El barco de la muerte
Percibo la ceniza de los años porque cada vez tengo la muerte más cerca. Eso hace que acepte que no voy en un viaje sin destino, en el que quizá al final el amplio mar espere, como dice Machado, sino que me dirijo hacia donde dialogan, o batallan, el enigma y la ausencia. O quien sabe qué. Todo es una oscura presunción. Como me dijo un día un anciano tomando el sol en uno de estos pueblos, con un cigarro ennegrecido colgando apagado del labio, nadie ha vuelto para contarnos qué hay más allá. Por eso sólo nos queda imaginarlo, tener fe, lanzar un deseo o escudriñar la teoría de los Contrarios de Heráclito en labios de Sócrates. Son muy luminosas las razones sobre la inmortalidad del alma que dijo a Fedón antes de beber la cicuta, como éste relata a Ecquécrates. Hay fundamento para esperar que la muerte sea un bien, dijo, porque una de dos, o quien muere queda reducido a la nada y entonces ni siente ni padece, o, como dicen, la muerte es un cambio de morada, un tránsito en el que el alma se traslada de este mundo a otro. Y en ese otro es de razón esperar que sea bueno lo que haya, pues ya en este injusto, doloroso y terrible, habrán sucedido todas las opciones del mal.
Para dejar esperanzados a sus amigos, antes de irse, Sócrates les dijo que había llegado el momento de marcharse. Yo a morir, vosotros a vivir, adujo, nadie sabe con claridad cuál de las dos cosas es mejor, excepto quizá el dios.
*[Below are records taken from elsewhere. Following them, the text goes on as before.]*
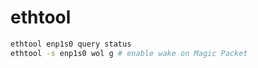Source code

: ethtool
===============

```sh
ethtool enp1s0 query status
ethtool -s enp1s0 wol g # enable wake on Magic Packet
```
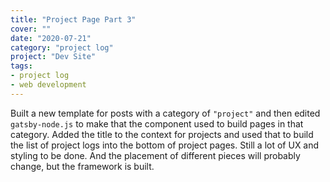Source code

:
 ```yaml
---
title: "Project Page Part 3"
cover: ""
date: "2020-07-21"
category: "project log"
project: "Dev Site"
tags:
- project log
- web development
---
```


Built a new template for posts with a category of `"project"` and then edited `gatsby-node.js` to make that the component used to build pages in that category. Added the title to the context for projects and used that to build the list of project logs into the bottom of project pages. Still a lot of UX and styling to be done. And the placement of different pieces will probably change, but the framework is built.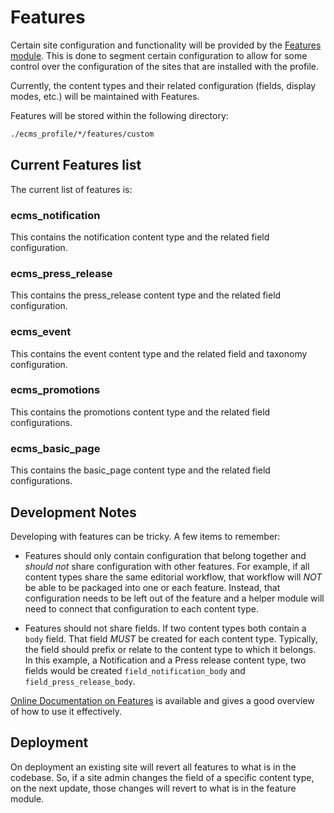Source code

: # Features

Certain site configuration and functionality will be provided by the [Features module].
This is done to segment certain configuration to allow for some control over the configuration of the sites
that are installed with the profile.

Currently, the content types and their related configuration (fields, display modes, etc.)
will be maintained with Features.

Features will be stored within the following directory: 

```bash
./ecms_profile/*/features/custom
```

## Current Features list
The current list of features is:

### ecms_notification
This contains the notification content type and the related field configuration.

### ecms_press_release
This contains the press_release content type and the related field configuration.

### ecms_event
This contains the event content type and the related field and taxonomy configuration.

### ecms_promotions
This contains the promotions content type and the related field configurations.

### ecms_basic_page
This contains the basic_page content type and the related field configurations.

## Development Notes
Developing with features can be tricky. A few items to remember:

- Features should only contain configuration that belong together and _should not_ share configuration with other features.
For example, if all content types share the same editorial workflow, that workflow will _NOT_ be able to be packaged
into one or each feature. Instead, that configuration needs to be left out of the feature and a helper module will need to connect
that configuration to each content type.

- Features should not share fields. If two content types both contain a `body` field. That field _MUST_ be created for each content type. Typically, the field should prefix or relate
to the content type to which it belongs. In this example, a Notification and a Press release content type, two fields would be created `field_notification_body` and `field_press_release_body`.

[Online Documentation on Features] is available and gives a good overview of how to use it effectively.
    
## Deployment
On deployment an existing site will revert all features to what is in the codebase. So, if a site admin changes the field of a specific
content type, on the next update, those changes will revert to what is in the feature module.


[Features module]: https://www.drupal.org/project/features
[Online Documentation on Features]: https://www.drupal.org/docs/contributed-modules/features
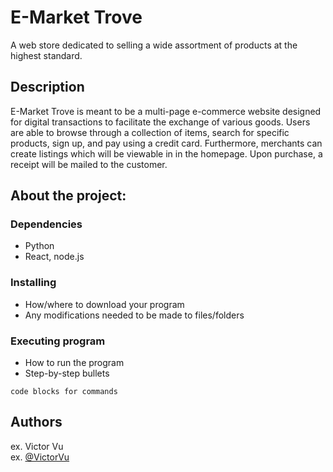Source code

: # E-Market Trove

A web store dedicated to selling a wide assortment of products at the highest standard.

## Description

E-Market Trove is meant to be a multi-page e-commerce website designed for digital transactions 
to facilitate the exchange of various goods. Users are able to browse through a collection of items, 
search for specific products, sign up, and pay using a credit card. Furthermore, merchants can create
listings which will be viewable in in the homepage. Upon purchase, a receipt will be mailed to the customer.

## About the project:

### Dependencies

* Python
* React, node.js

### Installing

* How/where to download your program
* Any modifications needed to be made to files/folders

### Executing program

* How to run the program
* Step-by-step bullets
```
code blocks for commands
```

## Authors

ex. Victor Vu  
ex. [@VictorVu](vuvictor@csu.fullerton.edu)
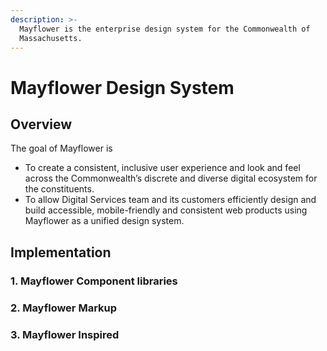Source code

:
 ```yaml
---
description: >-
  Mayflower is the enterprise design system for the Commonwealth of
  Massachusetts.
---
```


# Mayflower Design System

## Overview

The goal of Mayflower is 

* To create a consistent, inclusive user experience and look and feel across the Commonwealth’s discrete and diverse digital ecosystem for the constituents.
* To allow Digital Services team and its customers efficiently design and build accessible, mobile-friendly and consistent web products using Mayflower as a unified design system.

  

## Implementation

### 1. Mayflower Component libraries

### 2. Mayflower Markup

### 3. Mayflower Inspired

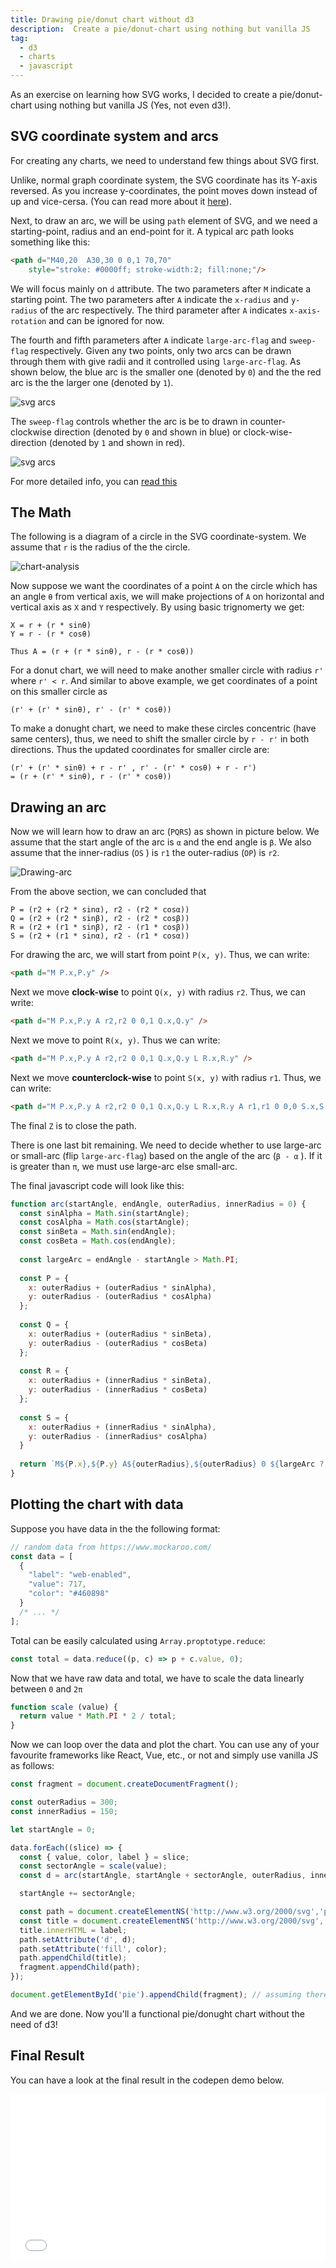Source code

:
 ```yaml
---
title: Drawing pie/donut chart without d3
description:  Create a pie/donut-chart using nothing but vanilla JS 
tag:
  - d3
  - charts
  - javascript
---
```


As an exercise on learning how SVG works, I decided to create a pie/donut-chart using nothing but vanilla JS (Yes, not even d3!). 

## SVG coordinate system and arcs

For creating any charts, we need to understand few things about SVG first.

Unlike, normal graph coordinate system, the SVG coordinate has its Y-axis reversed. As you increase y-coordinates, the point moves down instead of up and vice-cersa. (You can read more about it [here](http://tutorials.jenkov.com/svg/svg-coordinate-system.html)).

Next, to draw an arc, we will be using `path` element of SVG, and we need a starting-point, radius and an end-point for it. A typical arc path looks something like this:

```html
<path d="M40,20  A30,30 0 0,1 70,70"
	style="stroke: #0000ff; stroke-width:2; fill:none;"/>
```

We will focus mainly on `d` attribute. The two parameters after `M` indicate a starting point. The two parameters after `A` indicate the `x-radius` and `y-radius`  of the arc respectively. The third parameter after `A`  indicates `x-axis-rotation` and can be ignored for now. 

The fourth and fifth parameters after `A` indicate `large-arc-flag` and `sweep-flag` respectively. Given any two points, only two arcs can be drawn through them with give radii and it controlled using `large-arc-flag`. As shown below, the blue arc is the smaller one (denoted by `0`) and the the red arc is the the larger one (denoted by `1`). 

![svg arcs](./images/2017/arcs.svg)

The `sweep-flag` controls whether the arc is be to drawn in counter-clockwise direction (denoted by `0` and shown in blue) or clock-wise-direction (denoted by `1` and shown in red).

![svg arcs](./images/2017/arcs-direction.svg)

For more detailed info, you can [read this](http://tutorials.jenkov.com/svg/path-element.html#arcs)



## The Math

The following is a diagram of a circle in the SVG coordinate-system. We assume that `r` is the radius of the the circle.

![chart-analysis](./images/2017/donught-chart-analysis.png)

<!--{.img-center}-->

Now suppose we want the coordinates of a point `A` on the circle which has an angle `θ` from vertical axis, we will make projections of `A` on  horizontal and vertical axis as `X` and `Y` respectively. By using basic trignomerty we get:

```
X = r + (r * sinθ)
Y = r - (r * cosθ)

Thus A = (r + (r * sinθ), r - (r * cosθ))
```

For a donut chart, we will need to make another smaller circle with radius `r'` where `r' < r`. And similar to above example, we get coordinates of a point on this smaller circle as

```
(r' + (r' * sinθ), r' - (r' * cosθ))
```

To make a donught chart, we need to make these circles concentric (have same centers), thus, we need to shift the smaller circle by `r - r'` in both directions. Thus the updated coordinates for smaller circle are:

```
(r' + (r' * sinθ) + r - r' , r' - (r' * cosθ) + r - r')
= (r + (r' * sinθ), r - (r' * cosθ))
```



## Drawing an arc

Now we will learn how to draw an arc (`PQRS`) as shown in picture below. We assume that the start angle of the arc is `α` and the end angle is `β`. We also assume that the inner-radius (`OS` ) is `r1` the outer-radius (`OP`) is `r2`.

![Drawing-arc](./images/2017/drawing-arc.png)

<!--{.img-center}-->

From the above section, we can concluded that

```
P = (r2 + (r2 * sinα), r2 - (r2 * cosα))
Q = (r2 + (r2 * sinβ), r2 - (r2 * cosβ))
R = (r2 + (r1 * sinβ), r2 - (r1 * cosβ))
S = (r2 + (r1 * sinα), r2 - (r1 * cosα))
```

For drawing the arc, we will start from point `P(x, y)`. Thus, we can write:

```html
<path d="M P.x,P.y" />
```

Next we move **clock-wise** to point `Q(x, y)` with radius `r2`.  Thus, we can write:

```html
<path d="M P.x,P.y A r2,r2 0 0,1 Q.x,Q.y" />
```

Next we move to point `R(x, y)`. Thus we can write:

```html
<path d="M P.x,P.y A r2,r2 0 0,1 Q.x,Q.y L R.x,R.y" />
```

Next we move **counterclock-wise** to point `S(x, y)` with radius `r1`.  Thus, we can write:

```html
<path d="M P.x,P.y A r2,r2 0 0,1 Q.x,Q.y L R.x,R.y A r1,r1 0 0,0 S.x,S.y Z" />
```

The final `Z` is to close the path.

There is one last bit remaining. We need to decide whether to use large-arc or small-arc (flip `large-arc-flag`) based on the angle of the arc (`β - α` ). If it is greater than `π`, we must use large-arc else small-arc.

The final javascript code will look like this:

```javascript
function arc(startAngle, endAngle, outerRadius, innerRadius = 0) {
  const sinAlpha = Math.sin(startAngle);
  const cosAlpha = Math.cos(startAngle);
  const sinBeta = Math.sin(endAngle);
  const cosBeta = Math.cos(endAngle);
  
  const largeArc = endAngle - startAngle > Math.PI;
  
  const P = {
    x: outerRadius + (outerRadius * sinAlpha),
    y: outerRadius - (outerRadius * cosAlpha)
  };
  
  const Q = {
    x: outerRadius + (outerRadius * sinBeta),
    y: outerRadius - (outerRadius * cosBeta)
  };
  
  const R = {
    x: outerRadius + (innerRadius * sinBeta),
    y: outerRadius - (innerRadius * cosBeta)
  };
  
  const S = {
    x: outerRadius + (innerRadius * sinAlpha),
    y: outerRadius - (innerRadius* cosAlpha)
  }
  
  return `M${P.x},${P.y} A${outerRadius},${outerRadius} 0 ${largeArc ? '1,1' : '0,1'} ${Q.x},${Q.y} L${R.x},${R.y} A${innerRadius},${innerRadius} 0 ${largeArc ? '1,0' : '0,0'} ${S.x},${S.y} Z`;
}
```



## Plotting the chart with data

Suppose you have data in the the following format:

```javascript
// random data from https://www.mockaroo.com/
const data = [
  {
    "label": "web-enabled",
    "value": 717,
    "color": "#460898"
  }
  /* ... */
];
```

Total can be easily calculated using `Array.proptotype.reduce`:

```javascript
const total = data.reduce((p, c) => p + c.value, 0);
```

Now that we have raw data and total, we have to scale the data linearly between `0` and `2π` 

```javascript
function scale (value) {
  return value * Math.PI * 2 / total;
}
```

Now we can loop over the data and plot the chart. You can use any of your favourite frameworks like React, Vue, etc., or not and simply use vanilla JS as follows:

```javascript
const fragment = document.createDocumentFragment();

const outerRadius = 300;
const innerRadius = 150;

let startAngle = 0;

data.forEach((slice) => {
  const { value, color, label } = slice;
  const sectorAngle = scale(value);
  const d = arc(startAngle, startAngle + sectorAngle, outerRadius, innerRadius);

  startAngle += sectorAngle;

  const path = document.createElementNS('http://www.w3.org/2000/svg','path');
  const title = document.createElementNS('http://www.w3.org/2000/svg','title');
  title.innerHTML = label;
  path.setAttribute('d', d);
  path.setAttribute('fill', color);
  path.appendChild(title);
  fragment.appendChild(path);
});

document.getElementById('pie').appendChild(fragment); // assuming there is an svg with #pie available
```

And we are done. Now you'll a functional pie/donught chart without the need of d3!

## Final Result

You can have a look at the final result in the codepen demo below.

<iframe height='265' scrolling='no' title='donut-chart-no-d3' src='//codepen.io/vkbansal/embed/preview/pevBoP/?height=265&theme-id=0&default-tab=result&embed-version=2' frameborder='no' allowtransparency='true' allowfullscreen='true' style='width: 100%;'>See the Pen <a href='http://codepen.io/vkbansal/pen/pevBoP/'>donut-chart-no-d3</a> by Vivek Kumar Bansal (<a href='http://codepen.io/vkbansal'>@vkbansal</a>) on <a href='http://codepen.io'>CodePen</a>.
</iframe>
No hay mejor analgésico espiritual contra la melancolía producida por el enigma del destino que leer a Sócrates. Aunque hay que hacerlo con cuidado, pues explica tan bien la muerte que en alguna época hubo suicidios por acceder más pronto que tarde a los bienes que anunciaba. La muerte, en definitiva, no es nada, dice un personaje de Eduardo Mendoza, un buen día dejamos de comer bullabesa y nos convertimos en la bullabesa de los gusanos. Al final lo bueno de esa cena, o asamblea de gusanos, como decía Shakespeare, es que será imperceptible para nosotros pues nuestra carne será mármol de las sombras, como escribí en un poema. Pero más allá del cinismo de agitar la sola materia, y de que ya no sienta, como otro personaje de Muñoz Molina, que la muerte es una cosa que ocurre siempre lejos de mí, también calmo mi desazón con versos de Adonis. Ahora tengo uno en la cabeza que dice: Tengo una patria en el agua / que la muerte no conoce.
Omar Jayyan es también un poeta muy consolador. Lo recuerdo en la literatura de Amin Maalouf. "Paz al hombre en el negro silencio del más allá", dice. Al cabo les escribo de la dueña de las monedas porque amigos o iconos de mi juventud o madurez, van desapareciendo. La semana pasada Forges y ahora Quini, tan admirado no sólo por su fútbol sino también por su grandeza humana y generosidad. Nos ha dejado de repente. En la sombría noche quizá espera una luz, quiero creerlo. En la Galería de las Sombras quizá esperan mis recuerdos más hermosos. Invoco, por tanto, al descanso de la muerte, para que esté en ella la llave que abre todas las respuestas.